How Has Retailing Evolved?
From general stores to department stores and superstores, retailing has undergone significant changes in the past two centuries. In their article “The Evolution of Retailing: A Meta Review of the Literature” from Journal of Macromarketing, authors Ellen McArthur, Scott Weaven, and Rajiv Dant review a wide range of literature detailing the progression of retailing throughout the years.

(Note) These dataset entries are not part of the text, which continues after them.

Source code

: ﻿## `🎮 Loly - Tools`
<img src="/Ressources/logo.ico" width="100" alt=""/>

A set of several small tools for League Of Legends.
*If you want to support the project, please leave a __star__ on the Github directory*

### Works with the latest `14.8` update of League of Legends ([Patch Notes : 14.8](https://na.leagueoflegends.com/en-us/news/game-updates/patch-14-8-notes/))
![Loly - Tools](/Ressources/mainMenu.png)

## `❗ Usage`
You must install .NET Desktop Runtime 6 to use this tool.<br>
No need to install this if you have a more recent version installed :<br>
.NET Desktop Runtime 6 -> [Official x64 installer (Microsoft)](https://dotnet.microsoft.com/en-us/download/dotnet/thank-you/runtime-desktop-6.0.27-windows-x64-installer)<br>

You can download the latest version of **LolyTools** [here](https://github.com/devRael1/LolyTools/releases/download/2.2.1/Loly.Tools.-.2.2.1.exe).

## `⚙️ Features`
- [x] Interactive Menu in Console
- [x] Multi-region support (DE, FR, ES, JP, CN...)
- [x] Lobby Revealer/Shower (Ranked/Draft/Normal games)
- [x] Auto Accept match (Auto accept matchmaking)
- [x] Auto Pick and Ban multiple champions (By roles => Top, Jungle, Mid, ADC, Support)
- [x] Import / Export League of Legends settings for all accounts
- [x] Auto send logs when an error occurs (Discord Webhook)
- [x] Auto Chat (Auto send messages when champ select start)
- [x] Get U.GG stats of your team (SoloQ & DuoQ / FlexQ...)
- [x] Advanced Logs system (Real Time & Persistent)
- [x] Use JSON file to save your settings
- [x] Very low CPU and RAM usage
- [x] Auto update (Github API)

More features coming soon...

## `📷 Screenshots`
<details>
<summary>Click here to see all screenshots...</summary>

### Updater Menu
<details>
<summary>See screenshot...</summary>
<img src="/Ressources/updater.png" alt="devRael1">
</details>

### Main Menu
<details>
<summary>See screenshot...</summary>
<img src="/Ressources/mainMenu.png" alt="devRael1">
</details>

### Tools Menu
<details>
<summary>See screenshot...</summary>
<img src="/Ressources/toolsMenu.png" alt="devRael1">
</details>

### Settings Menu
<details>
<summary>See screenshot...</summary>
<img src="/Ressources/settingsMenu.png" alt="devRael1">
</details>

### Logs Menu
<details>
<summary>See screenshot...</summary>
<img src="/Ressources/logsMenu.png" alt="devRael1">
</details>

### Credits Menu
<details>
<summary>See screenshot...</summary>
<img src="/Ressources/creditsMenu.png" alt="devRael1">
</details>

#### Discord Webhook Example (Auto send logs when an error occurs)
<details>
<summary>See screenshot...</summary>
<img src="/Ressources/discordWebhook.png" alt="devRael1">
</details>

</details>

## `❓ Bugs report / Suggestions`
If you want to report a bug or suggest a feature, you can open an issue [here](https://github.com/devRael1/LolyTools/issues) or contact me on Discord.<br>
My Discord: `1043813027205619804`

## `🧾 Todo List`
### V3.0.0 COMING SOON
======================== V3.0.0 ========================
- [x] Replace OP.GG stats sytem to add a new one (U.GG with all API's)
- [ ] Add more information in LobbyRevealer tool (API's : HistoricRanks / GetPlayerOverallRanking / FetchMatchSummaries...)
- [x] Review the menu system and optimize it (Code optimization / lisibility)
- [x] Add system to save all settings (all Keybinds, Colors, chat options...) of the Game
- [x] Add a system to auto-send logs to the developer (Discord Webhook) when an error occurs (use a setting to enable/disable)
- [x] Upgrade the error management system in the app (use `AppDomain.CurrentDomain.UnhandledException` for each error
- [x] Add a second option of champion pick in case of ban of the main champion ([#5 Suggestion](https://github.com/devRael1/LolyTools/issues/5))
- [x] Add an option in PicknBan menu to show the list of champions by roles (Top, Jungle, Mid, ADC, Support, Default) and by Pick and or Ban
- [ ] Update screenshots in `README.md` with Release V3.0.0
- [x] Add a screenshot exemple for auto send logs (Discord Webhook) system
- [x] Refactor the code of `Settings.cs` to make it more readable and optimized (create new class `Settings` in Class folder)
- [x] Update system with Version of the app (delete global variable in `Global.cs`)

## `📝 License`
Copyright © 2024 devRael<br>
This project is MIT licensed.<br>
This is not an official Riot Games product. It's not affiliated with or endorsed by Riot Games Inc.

[Editor’s Note: We are saddened to report the passing of Rajiv Dant. Dr. Dant held the dual positions of Helen Robson Walton Centennial Chair in Marketing in the Price College of Business, University of Oklahoma and Professor of Marketing, Griffith University. He was a world-renowned scholar in the areas of distribution channels, supply chain management, and franchising.]
The abstract:
The evolution of retailing has interested academics across a range of disciplines including economics, history, geography, and marketing. Due to its interdisciplinary appeal, the corpus of knowledge on retailing is composed of many disparate variables of analysis – from transaction costs and entrepreneurs, to environmental factors and the dispersion of stores. In consequence, the literature that attempts to explain retailing evolution presents as a patchwork, and extant theories remain disconnected because of their narrowness of focus. This literature review applies a macro and systems theory approach to the multi-discipline literature, and links together bodies of work that, until now, have remained conceptually unconnected. This provides a meta typology of six factors that could explain change in retailing: economic efficiencies, cyclical patterns, power inequities, innovative behavior, environmental influences, and interdependent parts of the system in co-evolution.